Fuel

5 Surprising Foods To Avoid When You’re Trying To Lose Weight

Dec 9, 2016 //

The most important part of a weight loss journey is the food you put on your plate. All too often, dieters unwillingly sabotage their efforts by choosing foods they have been led to believe are healthy choices. These so-called diet foods can actually pile on extra sugar and calories, so avoid these five surprising foods if you want to shed a few kilos.

Restaurant Or Pre-Made Salads

egg-salad-paleo

Surprise! Salad isn’t always the best option for weight loss. Creamy salad dressings can be calorie-heavy and full of fat, while store-bought and restaurant vinaigrettes can can often hide added sugars. (And don’t be fooled by the “low-fat” versions; often the “light” varieties have more sugars than the regular kinds.) Add on large portions of meat, cheese and croutons, and your salad starts to have enough calories for two or three meals. The problem, of course, is that without making it yourself, you have absolutely no idea what ingredients have gone into it — and that is always a no no.

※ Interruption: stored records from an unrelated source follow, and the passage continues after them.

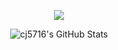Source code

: <p align="center">
    <img src="https://github-readme-stats.vercel.app/api?username=cj5716&show_icons=true"> 
</p>

<p align="center">
    <img src="https://streak-stats.demolab.com?user=cj5716&fire=EB5454" alt="cj5716's GitHub Stats">
</p>
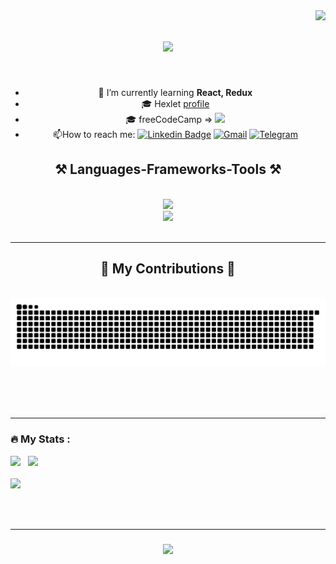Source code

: <img align="right" src="https://visitor-badge.laobi.icu/badge?page_id=Zakir0000.Zakir0000" />
<h1 align="center">
    <img src="https://readme-typing-svg.herokuapp.com/?font=Righteous&size=35&center=true&vCenter=true&width=500&height=70&duration=4000&lines=Hi+There!+👋;+I'm+Zakir+Khunkaev!;" />
</h1>

   


<br/>

<div align="center">
  
  - 🌱 I’m currently learning **React, Redux**
  - 🎓 Hexlet [profile](https://ru.hexlet.io/u/zakir_khunkaev)
  - 🎓 freeCodeCamp => [<img height="20px" src="https://img.shields.io/badge/freecodecamp-27273D?style=for-the-badge&logo=freecodecamp&logoColor=white" />](https://www.freecodecamp.org/Zakir1208)                     
  - :mailbox:How to reach me: [![Linkedin Badge](https://img.shields.io/badge/-ZakirKhunkaev-blue?style=flat&logo=Linkedin&logoColor=white)](https://www.linkedin.com/in/zakirkhunkaev?lipi=urn%3Ali%3Apage%3Ad_flagship3_profile_view_base_contact_details%3B69UNgG5ET1i%2BicRRGgDUGA%3D%3D)
  [![Gmail](https://img.shields.io/badge/Gmail-EA4335?style=flat&logo=gmail&logoColor=white)](mailto:zakirkhunkaev@gmail.com)
  [![Telegram](https://img.shields.io/badge/Telegram-26A5E4?style=flat&logo=telegram&logoColor=white)](https://t.me/zakirkhunkaev)
</div>
  <h2 align="center">⚒️ Languages-Frameworks-Tools ⚒️</h2>
<br/>
<div align="center">
    <img src="https://skillicons.dev/icons?i=github,javascript" /><br>
    <img src="https://skillicons.dev/icons?i=html,css,git,vite,react,redux,typescript" />
</div>

<br/>
<hr/>
<div align="center">
  <h2>🐍 My Contributions 🐍</h2>
  <br>
  <img alt="snake eating my contributions" src="https://raw.githubusercontent.com/Zakir0000/Zakir0000/output/github-contribution-grid-snake.svg" />
  
  <br/><br/><br/>
</div>

<hr/>


### :fire: My Stats :
<div>
<picture>
<source 
  srcset="https://github-readme-stats.vercel.app/api?username=zakir0000&show_icons=true&count_private=trueborder_color&theme=github_dark&border_color=21262d&card_width=400px"
  media="(prefers-color-scheme: dark)"
/>
<source
  srcset="https://github-readme-stats.vercel.app/api?username=zakir0000&show_icons=true&count_private=true&icon_color=007acc&text_color=24292f&title_color=007acc&theme=default&card_width=400px"
  media="(prefers-color-scheme: light), (prefers-color-scheme: no-preference)"
/>
<img width="388" src="https://github-readme-stats.vercel.app/api?username=zakir0000&count_private=true&show_icons=true&card_width=400px" />
</picture>
&nbsp;
<picture>
<source 
  srcset="https://streak-stats.demolab.com/?user=zakir0000&theme=github-dark-blue&border=21262d&stroke=21262d&sideLabels=c9d1d9&currStreakLabel=c9d1d9"
  media="(prefers-color-scheme: dark)"
/>
<source
  srcset="https://streak-stats.demolab.com/?user=zakir0000&ring=007acc&fire=1da1f2&currStreakNum=24292f&currStreakLabel=24292f&sideNums=24292f&SideLabels=1da1f2"
  media="(prefers-color-scheme: light), (prefers-color-scheme: no-preference)"
/>
<img width="440" src="https://streak-stats.demolab.com/?user=zakir0000" />
</picture>
</div>

<br>

<picture>
<source 
  srcset="https://github-readme-stats.vercel.app/api/top-langs?username=zakir0000&show_icons=true&count_private=true&layout=compact&langs_count=10&theme=github_dark&border_color=21262d"
  media="(prefers-color-scheme: dark)"
/>
<source
  srcset="https://github-readme-stats.vercel.app/api/top-langs?username=zakir0000&show_icons=true&count_private=true&layout=compact&langs_count=10&text_color=24292f&title_color=007acc&theme=default"
  media="(prefers-color-scheme: light), (prefers-color-scheme: no-preference)"
/>
<img src="https://github-readme-stats.vercel.app/api/top-langs?username=zakir0000&count_private=true&show_icons=true&langs_count=10&layout=compact" />
</picture>

<br/><br/>
<hr/>

<h3 align="center">
    <img src="https://readme-typing-svg.herokuapp.com/?font=Righteous&size=25&center=true&vCenter=true&width=500&height=70&duration=4000&lines=Thanks+for+visiting!+✌️;+Shoot+me+a+message+on+Linkedin!;I'm+always+down+to+collab+:)">
</h3>

<br/>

A Better Choice: Make your own salad at home with lots of greens and vegetables. Dress it lightly with a squeeze of lemon juice and 1/2 tablespoon of extra virgin olive oil and some balsamic vinegar. Be sure to measure your olive oil to keep it around 60 calories. Skip croutons and store-bought dressing altogether.

Whole Avocados

avocados

Avocados are the darling of the Paleo diet, and for good reason: they’re a nutritious food, chockfull of vitamin K, folate and vitamin C. Avocados provide more potassium than bananas, as well as both soluble and insoluble fibre. Avocados are also a fantastic source of beneficial monounsaturated fatty acids. However, for dieters, eating several avocados a day will surely sabotage your weight loss efforts. One avocado has an average of 322 calories, and a single recommended serving is only 1/3 of the entire fruit.

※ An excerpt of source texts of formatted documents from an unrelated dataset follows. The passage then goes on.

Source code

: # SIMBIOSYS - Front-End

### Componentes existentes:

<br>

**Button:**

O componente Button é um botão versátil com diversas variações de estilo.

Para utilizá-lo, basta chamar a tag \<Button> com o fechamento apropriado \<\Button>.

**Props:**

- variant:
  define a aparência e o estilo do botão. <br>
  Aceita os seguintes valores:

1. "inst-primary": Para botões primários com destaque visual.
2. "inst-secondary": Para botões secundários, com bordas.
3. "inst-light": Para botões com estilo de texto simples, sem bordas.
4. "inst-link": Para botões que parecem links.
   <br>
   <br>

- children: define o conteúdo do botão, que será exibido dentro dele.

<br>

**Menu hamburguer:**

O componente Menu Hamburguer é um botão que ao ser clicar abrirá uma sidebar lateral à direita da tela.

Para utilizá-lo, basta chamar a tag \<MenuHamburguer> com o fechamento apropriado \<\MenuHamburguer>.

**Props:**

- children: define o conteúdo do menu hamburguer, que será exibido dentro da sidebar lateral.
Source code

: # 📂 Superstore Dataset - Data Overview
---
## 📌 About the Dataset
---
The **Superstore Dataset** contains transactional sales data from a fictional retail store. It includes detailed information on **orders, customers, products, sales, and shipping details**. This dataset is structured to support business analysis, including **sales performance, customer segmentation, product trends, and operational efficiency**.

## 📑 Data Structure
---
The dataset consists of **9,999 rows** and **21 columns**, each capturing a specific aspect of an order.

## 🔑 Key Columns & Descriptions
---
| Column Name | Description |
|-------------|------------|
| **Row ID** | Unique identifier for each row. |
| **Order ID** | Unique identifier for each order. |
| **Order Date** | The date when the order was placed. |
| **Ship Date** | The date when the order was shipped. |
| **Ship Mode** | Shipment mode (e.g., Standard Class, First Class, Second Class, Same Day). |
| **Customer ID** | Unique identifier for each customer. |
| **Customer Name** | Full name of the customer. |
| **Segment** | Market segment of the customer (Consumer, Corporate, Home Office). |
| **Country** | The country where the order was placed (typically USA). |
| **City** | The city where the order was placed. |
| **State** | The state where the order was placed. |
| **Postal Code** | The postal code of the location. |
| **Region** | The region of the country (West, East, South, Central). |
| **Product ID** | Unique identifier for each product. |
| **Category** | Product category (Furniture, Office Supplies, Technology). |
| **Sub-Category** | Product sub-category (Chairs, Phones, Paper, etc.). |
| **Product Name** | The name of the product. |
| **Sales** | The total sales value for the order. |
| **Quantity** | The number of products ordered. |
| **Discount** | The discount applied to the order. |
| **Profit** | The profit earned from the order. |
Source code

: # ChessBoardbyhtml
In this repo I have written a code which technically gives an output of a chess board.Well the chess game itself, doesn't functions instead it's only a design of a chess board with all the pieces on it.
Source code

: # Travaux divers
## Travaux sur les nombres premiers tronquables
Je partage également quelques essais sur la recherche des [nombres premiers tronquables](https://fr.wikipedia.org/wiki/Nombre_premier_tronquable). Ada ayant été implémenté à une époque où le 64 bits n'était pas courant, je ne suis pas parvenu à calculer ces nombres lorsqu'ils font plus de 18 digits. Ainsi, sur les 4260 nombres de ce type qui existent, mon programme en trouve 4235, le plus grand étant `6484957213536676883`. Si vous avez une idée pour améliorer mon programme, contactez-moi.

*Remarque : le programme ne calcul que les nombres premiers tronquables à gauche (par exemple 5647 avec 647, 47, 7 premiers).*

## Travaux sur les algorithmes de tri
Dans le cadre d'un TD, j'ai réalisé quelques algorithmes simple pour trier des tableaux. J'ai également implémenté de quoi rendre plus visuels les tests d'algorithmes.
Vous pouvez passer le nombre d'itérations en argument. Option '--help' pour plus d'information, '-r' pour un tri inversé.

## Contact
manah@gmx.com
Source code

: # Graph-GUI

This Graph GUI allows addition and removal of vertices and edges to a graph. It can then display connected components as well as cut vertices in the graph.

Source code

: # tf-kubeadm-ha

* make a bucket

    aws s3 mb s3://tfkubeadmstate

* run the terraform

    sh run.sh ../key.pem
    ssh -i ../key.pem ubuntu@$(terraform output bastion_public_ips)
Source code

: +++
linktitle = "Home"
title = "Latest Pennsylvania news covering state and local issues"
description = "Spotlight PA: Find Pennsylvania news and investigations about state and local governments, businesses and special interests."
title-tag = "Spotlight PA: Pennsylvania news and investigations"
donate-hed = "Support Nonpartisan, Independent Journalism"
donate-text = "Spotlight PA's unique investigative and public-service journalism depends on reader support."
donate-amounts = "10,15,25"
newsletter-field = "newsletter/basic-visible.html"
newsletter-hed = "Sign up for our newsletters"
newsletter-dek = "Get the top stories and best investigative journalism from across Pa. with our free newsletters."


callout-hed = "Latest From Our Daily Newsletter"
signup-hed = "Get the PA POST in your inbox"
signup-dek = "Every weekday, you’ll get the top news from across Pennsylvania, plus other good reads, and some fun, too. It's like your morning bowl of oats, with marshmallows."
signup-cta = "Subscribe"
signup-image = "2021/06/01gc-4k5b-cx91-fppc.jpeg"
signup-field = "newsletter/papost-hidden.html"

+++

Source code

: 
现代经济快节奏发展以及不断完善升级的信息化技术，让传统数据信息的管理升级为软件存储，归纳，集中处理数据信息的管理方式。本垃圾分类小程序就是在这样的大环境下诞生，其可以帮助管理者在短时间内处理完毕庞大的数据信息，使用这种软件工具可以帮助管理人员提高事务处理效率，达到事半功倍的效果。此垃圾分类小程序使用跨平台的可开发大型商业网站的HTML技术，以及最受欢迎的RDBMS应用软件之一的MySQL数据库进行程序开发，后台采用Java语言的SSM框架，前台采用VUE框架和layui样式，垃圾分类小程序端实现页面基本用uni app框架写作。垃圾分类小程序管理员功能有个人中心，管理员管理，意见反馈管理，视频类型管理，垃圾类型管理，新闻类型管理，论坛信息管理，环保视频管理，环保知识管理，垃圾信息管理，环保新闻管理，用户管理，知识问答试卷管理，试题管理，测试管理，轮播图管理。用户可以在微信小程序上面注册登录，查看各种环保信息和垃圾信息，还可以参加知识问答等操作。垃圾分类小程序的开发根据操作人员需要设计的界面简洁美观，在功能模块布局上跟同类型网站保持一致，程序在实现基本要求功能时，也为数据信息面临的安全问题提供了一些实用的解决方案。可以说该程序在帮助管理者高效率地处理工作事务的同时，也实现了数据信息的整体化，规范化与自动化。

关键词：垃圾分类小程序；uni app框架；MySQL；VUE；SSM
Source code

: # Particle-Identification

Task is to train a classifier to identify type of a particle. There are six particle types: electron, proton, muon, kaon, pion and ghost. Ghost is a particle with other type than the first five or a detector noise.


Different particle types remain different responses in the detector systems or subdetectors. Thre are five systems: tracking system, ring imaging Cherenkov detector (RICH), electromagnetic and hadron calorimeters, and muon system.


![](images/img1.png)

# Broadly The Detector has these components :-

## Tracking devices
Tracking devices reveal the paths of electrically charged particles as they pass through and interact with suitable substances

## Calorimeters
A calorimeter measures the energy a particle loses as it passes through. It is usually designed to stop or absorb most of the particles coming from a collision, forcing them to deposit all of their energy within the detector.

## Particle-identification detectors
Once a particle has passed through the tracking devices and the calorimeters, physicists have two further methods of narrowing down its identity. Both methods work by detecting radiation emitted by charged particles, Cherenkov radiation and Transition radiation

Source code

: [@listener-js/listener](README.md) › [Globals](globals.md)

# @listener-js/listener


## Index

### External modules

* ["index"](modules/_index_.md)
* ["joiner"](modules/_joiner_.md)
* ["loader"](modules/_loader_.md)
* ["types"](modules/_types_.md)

A Better Choice: Instead of eating the whole avocado, measure out 1/3 to 1/2 as a serving and add it to your dish.

Trail Mix

trail-mix

With a reputation as a healthy snack enjoyed by hikers and outdoor enthusiasts, trail mix might seem like something you should add to your diet. But a single one-cup serving of the mix of nuts, chocolates and dried fruits has almost 700 calories. If you mindlessly snack from a bag of trail mix without measuring out a single serving, you could easily eat an entire day’s worth of calories in one sitting. Many versions of trail mix also include chocolate candies, which definitely won’t help you lose weight.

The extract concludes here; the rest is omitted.